Resolutions.

This time last year we were facing the joy of a New Year with thoughts drifting towards Spring and even holidays. Now, after a pretty dismal, at times boring and definitely worrying ten months we are facing further weeks, possibly even months of lockdown. It was certainly easier to cope with in the beginning but then we were coming into Spring and Summer with lots to do and a determination to not let it all get us down. It was so much easier to cope with during those months but after weeks of dull and mostly wet and cold weather, a Christmas that was a family free zone for us, we are feeling the pressure of having no freedom. I am sure there are many people who feel the same.

Yet, still we hear of those who don’t care about others, who are unaffected by the rising infection rates and continue as if the whole situation is a spoof. How many people have to die or become permanently affected by this virus before the hedonistic and self centred members of our society will listen to the pleas for sensibility and common sense.

The LSO and I have almost given up reading or watching the news because so much of it is either inaccurate or full of doom, gloom and what may happen not what will happen. So much speculation that seldom leans towards positivity just makes me feel more beaten down than ever. The general desire to hear bad news rather than anything good seems to be endemic to all and I always thought it was something the aged tended to enjoy.

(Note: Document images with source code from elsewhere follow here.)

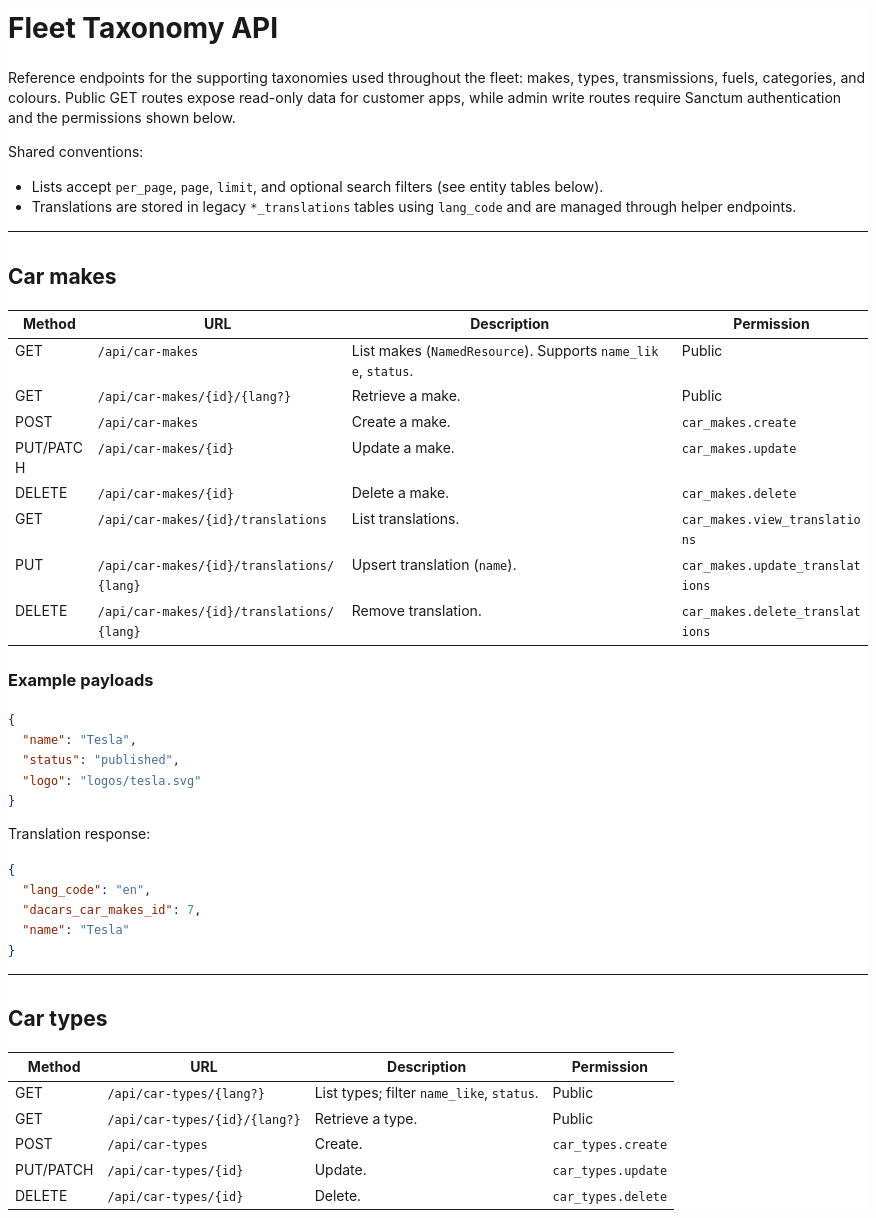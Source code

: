 # Fleet Taxonomy API

Reference endpoints for the supporting taxonomies used throughout the fleet: makes, types, transmissions, fuels, categories, and colours. Public GET routes expose read-only data for customer apps, while admin write routes require Sanctum authentication and the permissions shown below.

Shared conventions:
- Lists accept `per_page`, `page`, `limit`, and optional search filters (see entity tables below).
- Translations are stored in legacy `*_translations` tables using `lang_code` and are managed through helper endpoints.

---

## Car makes
| Method | URL | Description | Permission |
| --- | --- | --- | --- |
| GET | `/api/car-makes` | List makes (`NamedResource`). Supports `name_like`, `status`. | Public |
| GET | `/api/car-makes/{id}/{lang?}` | Retrieve a make. | Public |
| POST | `/api/car-makes` | Create a make. | `car_makes.create` |
| PUT/PATCH | `/api/car-makes/{id}` | Update a make. | `car_makes.update` |
| DELETE | `/api/car-makes/{id}` | Delete a make. | `car_makes.delete` |
| GET | `/api/car-makes/{id}/translations` | List translations. | `car_makes.view_translations` |
| PUT | `/api/car-makes/{id}/translations/{lang}` | Upsert translation (`name`). | `car_makes.update_translations` |
| DELETE | `/api/car-makes/{id}/translations/{lang}` | Remove translation. | `car_makes.delete_translations` |

### Example payloads
```json
{
  "name": "Tesla",
  "status": "published",
  "logo": "logos/tesla.svg"
}
```

Translation response:
```json
{
  "lang_code": "en",
  "dacars_car_makes_id": 7,
  "name": "Tesla"
}
```

---

## Car types
| Method | URL | Description | Permission |
| --- | --- | --- | --- |
| GET | `/api/car-types/{lang?}` | List types; filter `name_like`, `status`. | Public |
| GET | `/api/car-types/{id}/{lang?}` | Retrieve a type. | Public |
| POST | `/api/car-types` | Create. | `car_types.create` |
| PUT/PATCH | `/api/car-types/{id}` | Update. | `car_types.update` |
| DELETE | `/api/car-types/{id}` | Delete. | `car_types.delete` |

Certainly with the AP, bad news was received in a very positive way and repeated to absolutely everyone becoming a little more disastrous and inaccurate each time it was mentioned. Talking about the AP did actually make me smile which is a rare occurrence. There she is, firmly locked down in the care home and seemingly doing really well. She has avoided even a cold so far and this is a real problem to her because the AP would love to have something wrong. Nothing of course that causes any real problems just enough to be a point of discussion and elicit sympathy. At a 102 years of age she is remarkably well and of course, in the home, well protected which makes me realise just how vunerable we all are.

Resolutions have got a bit lost in all this boredom but I really must turn my thoughts to weight loss in lockdown. Well maybe after the Christmas cake is finished.